I first discovered that I could write when I was in high school. A quaint revelation growing up in the Middle East, in the relatively protective environment of the small oil-rich Arab state of Kuwait where I was born. The cultural influence of Islam was strong here, in a conservative country without alcohol or bars of any kind. The advantage for expatriates was that it was an ideal place to raise kids.
In those days, during the early 1980s, Kuwait was a quiet Sheikhdom with state owned television and the latest music. Broadcast came into our homes in the form of the best of American shows. Star Trek, Space 1999, Battlestar Galactica, Magnum PI, Waltons, Little House on the Prairie and soap operas like Dynasty and Dallas were all the rage. Cartoons from Walt Disney and Hannah Barbara were big with kids. BBC documentaries like World About Us and Horizon made for current information and very interesting viewing. While, in record stores, you could find anything from Deep Purple to Saxon to Abba to Cindy Lauper. I was hooked on Black Sabbath early on! My personal preference in TV viewing was cartoons, documentaries, specific shows like Magnum PI among others, and all Sci-fi.
The national obsession was soccer and I remember playing the sport daily just before class in soaring temperatures well above 40 degrees Celsius. A repugnant thought for the uninitiated I’m sure. But then, I was only the backie as some of my classmates felt I was too rough or violent a soccer player. I could do little harm confined to my D, chatting up my goalie at times as the centre forwards were in the other team’s D. Though that wasn’t always the case as I did save the day on many an occasion. My inimitable style gave my defense team mates the chance to repel the ominous danger of a goal against us. My favorite football club at the time was Liverpool FC, England. I grew out of soccer a long time ago but still believe that there is little today that can match the fundamental competence of the unpredictable juggernauts that Liverpool were in their hay day. Flair comes later. And Bob Paisley was perhaps the best manager they ever had. Liverpool FC was original magic. My first encounter of the third kind inculcating an essence of inspiration, energy, tenacity, dedication and that propitious, often collapsible, event horizon: saved in the nick of time. For Liverpool it was only a game. A season they apparently cruised across with distinctive natural ease. But for the rest of us the game was life. And life is a long game. Seasons come and go, one so different from the other.

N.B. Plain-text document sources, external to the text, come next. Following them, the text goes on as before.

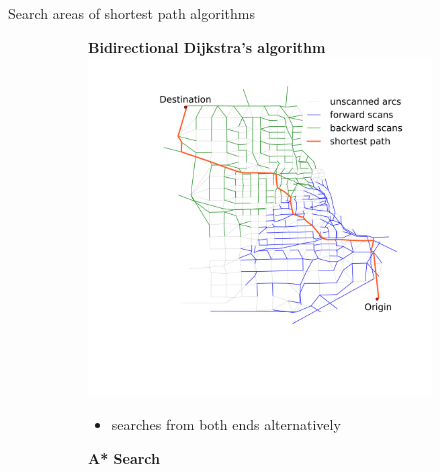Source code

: \documentclass[final]{beamer}
\begin{document}
\begin{frame}{ }
\begin{columns}[t]
\begin{column}{.4\linewidth}
\begin{block}{Search areas of shortest path algorithms}
\begin{figure}
\begin{subfigure}{.5\linewidth}
\begin{itemize}
                        \end{itemize}
                    \end{subfigure}%
                    \begin{subfigure}{.5\linewidth}
                        \vspace{.1em}
                        \centering
                        {\bfseries Bidirectional Dijkstra's algorithm}
                        \includegraphics[width=\linewidth,trim=120px 280px 48px 60px,clip]{img/dijkstra_bidirect}
                        \begin{itemize}
                        \centering
                            \item searches from \alert{both ends alternatively}
                        \end{itemize}
                    \end{subfigure}
                    \begin{subfigure}{.5\linewidth}
                        \centering
                        {\bfseries A* Search}

\end{subfigure}
\end{figure}
\end{block}
\end{column}
\end{columns}
\end{frame}
\end{document}

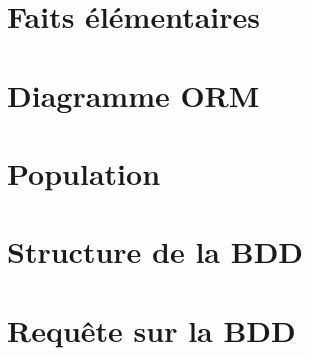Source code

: 
\section{Faits élémentaires}
\section{Diagramme ORM}
\section{Population}
\section{Structure de la BDD}
\section{Requête sur la BDD}
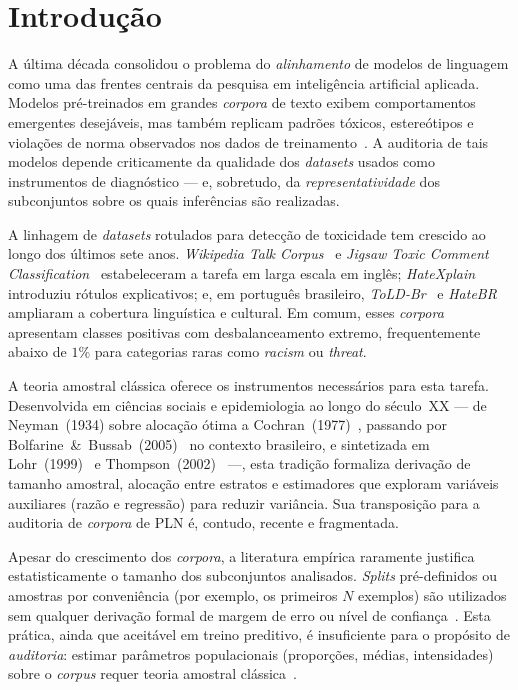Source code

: \section{Introdução}
\label{sec:intro}

A última década consolidou o problema do \textit{alinhamento} de modelos de
linguagem como uma das frentes centrais da pesquisa em inteligência artificial
aplicada. Modelos pré-treinados em grandes \textit{corpora} de texto exibem
comportamentos emergentes desejáveis, mas também replicam padrões tóxicos,
estereótipos e violações de norma observados nos dados de
treinamento~\cite{bender2021,gehman2020}. A auditoria de tais modelos depende
criticamente da qualidade dos \textit{datasets} usados como instrumentos de
diagnóstico --- e, sobretudo, da \textit{representatividade} dos subconjuntos
sobre os quais inferências são realizadas.

A linhagem de \textit{datasets} rotulados para detecção de toxicidade tem
crescido ao longo dos últimos sete anos. \textit{Wikipedia Talk
Corpus}~\cite{wulczyn2017} e \textit{Jigsaw Toxic Comment
Classification}~\cite{borkan2019nuanced} estabeleceram a tarefa em larga
escala em inglês; \textit{HateXplain}~\cite{mathew2021} introduziu rótulos
explicativos; e, em português brasileiro, \textit{ToLD-Br}~\cite{leite2020} e
\textit{HateBR}~\cite{vargas2022hatebr} ampliaram a cobertura linguística e
cultural. Em comum, esses \textit{corpora} apresentam classes positivas com
desbalanceamento extremo, frequentemente abaixo de $1\%$ para categorias raras
como \textit{racism} ou \textit{threat}.

A teoria amostral clássica oferece os instrumentos necessários para esta
tarefa. Desenvolvida em ciências sociais e epidemiologia ao longo do
século~XX --- de Neyman~(1934) sobre alocação ótima a
Cochran~(1977)~\cite{cochran1977}, passando por
Bolfarine~\&~Bussab~(2005)~\cite{bolfarine2005} no contexto brasileiro, e
sintetizada em
Lohr~(1999)~\cite{lohr1999} e Thompson~(2002)~\cite{thompson2002} ---, esta
tradição formaliza derivação de tamanho amostral, alocação entre estratos e
estimadores que exploram variáveis auxiliares (razão e regressão) para
reduzir variância. Sua transposição para a auditoria de \textit{corpora} de
PLN é, contudo, recente e fragmentada.

Apesar do crescimento dos \textit{corpora}, a literatura empírica raramente
justifica estatisticamente o tamanho dos subconjuntos analisados.
\textit{Splits} pré-definidos ou amostras por conveniência (por exemplo, os
primeiros $N$ exemplos) são utilizados sem qualquer derivação formal de
margem de erro ou nível de confiança~\cite{leite2020,vargas2022hatebr}. Esta
prática, ainda que aceitável em treino preditivo, é insuficiente para o
propósito de \textit{auditoria}: estimar parâmetros populacionais (proporções,
médias, intensidades) sobre o \textit{corpus} requer teoria amostral
clássica~\cite{cochran1977,bolfarine2005,lohr1999,thompson2002}.

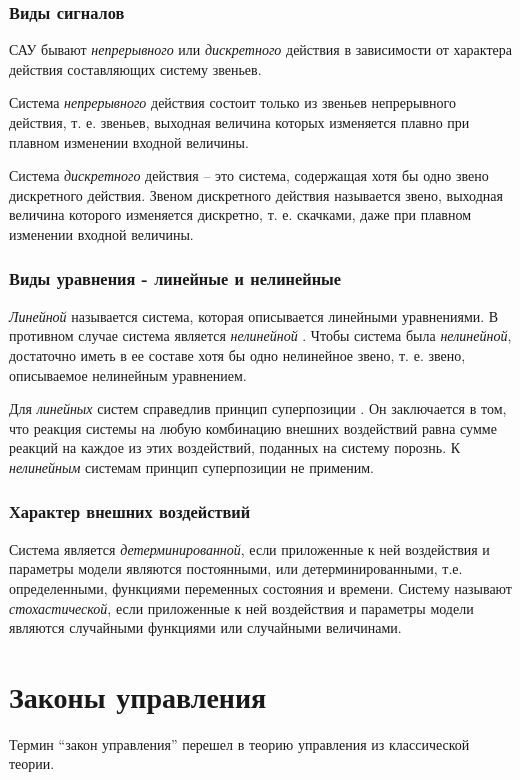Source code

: \documentclass[../../TAU.tex]{subfiles}
\begin{document}
\subsubsection{Виды сигналов}

    САУ бывают {\it непрерывного} или {\it дискретного} действия в зависимости от характера действия составляющих систему звеньев. \par
    Система {\it непрерывного} действия состоит только из звеньев непрерывного действия, т. е. звеньев, выходная величина которых изменяется плавно при плавном изменении входной величины. \par
    Система {\it дискретного}  действия – это система, содержащая хотя бы одно звено дискретного действия. Звеном дискретного действия называется звено, выходная величина которого изменяется дискретно, т. е. скачками, даже при плавном изменении входной величины.

\subsubsection{Виды уравнения - линейные и нелинейные}

    {\it Линейной} называется система, которая описывается линейными уравнениями. В противном случае система является {\it нелинейной} . Чтобы система была {\it нелинейной}, достаточно иметь в ее составе хотя бы одно нелинейное звено, т. е. звено, описываемое нелинейным уравнением. \par
    Для {\it линейных} систем справедлив принцип суперпозиции . Он заключается в том, что реакция системы на любую комбинацию внешних воздействий равна сумме реакций на каждое из этих воздействий, поданных на систему порознь. К {\it нелинейным} системам принцип суперпозиции не применим. 


\subsubsection{Характер внешних воздействий}

    Система является {\it детерминированной}, если приложенные к ней воздействия и параметры модели являются постоянными, или детерминированными, т.е. определенными, функциями переменных состояния и времени. Систему называют {\it стохастической}, если приложенные к ней воздействия и параметры модели являются случайными функциями или случайными величинами.

\section{Законы управления}
    Термин “закон управления” перешел в теорию управления из классической теории. 
\end{document}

Looking back, I often feel it was a relatively innocent and stable time. Rebellions had passed with the 70s. A time when Microsoft and CD-Rs/DVD-Rs had yet to arrive and change the world for evermore. Today, Divas are emphatic and music is drivel.
I am Indian by decent. Born to parents from the Konkan region in the state of Maharashtra, western India. And all Indian expatriate kids in Kuwait went to any one of the Indian English Grade schools governed by the central board; with the exception of a few well-to-do who enrolled in the odd American school and so forth. That is how I learned the English language. My reading habits were erratic. Like most kids I started out with comic books and later, just as other teenagers, I began with the Hardy Boys and Alfred Hitchcock and the Three Investigators. Soon, and for no apparent reason, I jumped to and meandered through diverse genres randomly reading authors such as Raymond Chandler, Harold Robbins, Ayn Rand, Agatha Christie and Robert Ludlum. Yes, there was a stint somewhere reading fact case histories of the Manson murders in California, the Christie crimes in England and The Rise and Fall of the Third Reich by W.M Shirer. Not much Iater I was initiated into Science fiction. Then again, not much into reading anything I could lay my hands on I discovered the three greats: Isaac Asimov, Robert Heinlein and Arthur C. Clarke. And science fiction is all I’ve ever dreamt of writing ever since.

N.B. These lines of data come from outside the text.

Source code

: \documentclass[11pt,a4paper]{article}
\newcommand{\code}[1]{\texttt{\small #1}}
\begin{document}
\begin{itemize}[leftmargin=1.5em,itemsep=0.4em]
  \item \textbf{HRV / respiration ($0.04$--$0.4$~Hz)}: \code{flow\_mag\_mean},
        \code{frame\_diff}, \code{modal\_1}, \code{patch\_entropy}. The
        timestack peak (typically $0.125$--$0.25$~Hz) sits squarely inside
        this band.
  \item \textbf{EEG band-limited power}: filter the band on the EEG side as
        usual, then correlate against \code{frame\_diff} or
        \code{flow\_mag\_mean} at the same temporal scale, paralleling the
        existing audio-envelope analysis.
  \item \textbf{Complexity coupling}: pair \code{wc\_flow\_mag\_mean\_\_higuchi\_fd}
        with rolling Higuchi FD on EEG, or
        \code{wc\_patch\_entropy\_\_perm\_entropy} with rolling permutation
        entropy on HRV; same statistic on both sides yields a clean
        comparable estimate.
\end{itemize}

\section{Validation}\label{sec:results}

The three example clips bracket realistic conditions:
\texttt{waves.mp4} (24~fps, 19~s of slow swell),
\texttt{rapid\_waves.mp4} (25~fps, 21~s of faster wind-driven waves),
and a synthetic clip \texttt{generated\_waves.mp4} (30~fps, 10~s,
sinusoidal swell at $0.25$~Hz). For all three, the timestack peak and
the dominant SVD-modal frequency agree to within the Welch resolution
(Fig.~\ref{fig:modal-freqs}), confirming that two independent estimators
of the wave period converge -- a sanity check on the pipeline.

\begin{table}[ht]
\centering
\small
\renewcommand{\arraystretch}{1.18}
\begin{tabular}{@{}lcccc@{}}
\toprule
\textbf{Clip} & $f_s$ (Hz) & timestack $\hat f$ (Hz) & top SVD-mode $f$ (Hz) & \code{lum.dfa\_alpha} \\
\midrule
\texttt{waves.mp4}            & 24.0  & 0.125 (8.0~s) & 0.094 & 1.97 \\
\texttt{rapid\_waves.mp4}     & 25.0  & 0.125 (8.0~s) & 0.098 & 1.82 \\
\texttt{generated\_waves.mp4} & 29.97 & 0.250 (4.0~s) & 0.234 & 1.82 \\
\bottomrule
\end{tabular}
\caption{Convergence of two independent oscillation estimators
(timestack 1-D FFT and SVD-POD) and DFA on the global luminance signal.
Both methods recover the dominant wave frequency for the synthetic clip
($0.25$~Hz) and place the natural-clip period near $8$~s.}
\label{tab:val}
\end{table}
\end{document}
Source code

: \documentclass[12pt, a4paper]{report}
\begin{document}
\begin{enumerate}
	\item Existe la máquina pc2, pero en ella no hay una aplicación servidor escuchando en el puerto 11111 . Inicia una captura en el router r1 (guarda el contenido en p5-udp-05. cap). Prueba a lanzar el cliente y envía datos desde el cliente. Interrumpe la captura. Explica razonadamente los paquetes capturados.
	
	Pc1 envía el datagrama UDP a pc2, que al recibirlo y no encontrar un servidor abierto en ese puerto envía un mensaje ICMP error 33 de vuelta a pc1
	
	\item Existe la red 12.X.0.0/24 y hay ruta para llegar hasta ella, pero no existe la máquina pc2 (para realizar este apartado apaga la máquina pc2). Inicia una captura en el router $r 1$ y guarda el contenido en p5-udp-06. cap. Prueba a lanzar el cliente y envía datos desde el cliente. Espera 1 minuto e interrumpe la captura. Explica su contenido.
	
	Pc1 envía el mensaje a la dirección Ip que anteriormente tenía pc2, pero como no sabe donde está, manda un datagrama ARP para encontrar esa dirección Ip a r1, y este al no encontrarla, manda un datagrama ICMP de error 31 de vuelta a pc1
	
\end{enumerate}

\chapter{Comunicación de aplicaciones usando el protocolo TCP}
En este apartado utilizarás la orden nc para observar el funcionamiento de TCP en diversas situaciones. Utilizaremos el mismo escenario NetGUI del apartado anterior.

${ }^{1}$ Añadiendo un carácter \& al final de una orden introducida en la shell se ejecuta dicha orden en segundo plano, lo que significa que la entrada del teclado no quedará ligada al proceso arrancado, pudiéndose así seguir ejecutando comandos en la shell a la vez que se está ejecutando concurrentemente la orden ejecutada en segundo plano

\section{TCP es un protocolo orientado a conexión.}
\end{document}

A first attempt at writing a Political Thriller of a novella with a twist landed me a vanity publishing contract from New York in the mid 80s. The synopsis of an ongoing second attempt at, I confess, a haphazard unplanned Fantasy in the early 90’s caught the attention of a publisher in New Delhi who asked to review the manuscript. I never finished the work. Somehow, initial misgivings are uncanny indicators of a possible future; like instinct. From the onset of my impression that I could be a novelist – way back in high school – I had realized that writing was about experience. One could tell a story if one knew what one was talking about. That was over twenty years ago.
I remember, through jams with my band as a rock ‘n roll front-man or through life in general, I never imagined that I would end up as a writer in corporate communications scripting for audio visuals, and least of all in a city like Bombay. My love of writing actually began with fiction. But, for all practical purposes, that is what I do for a living today.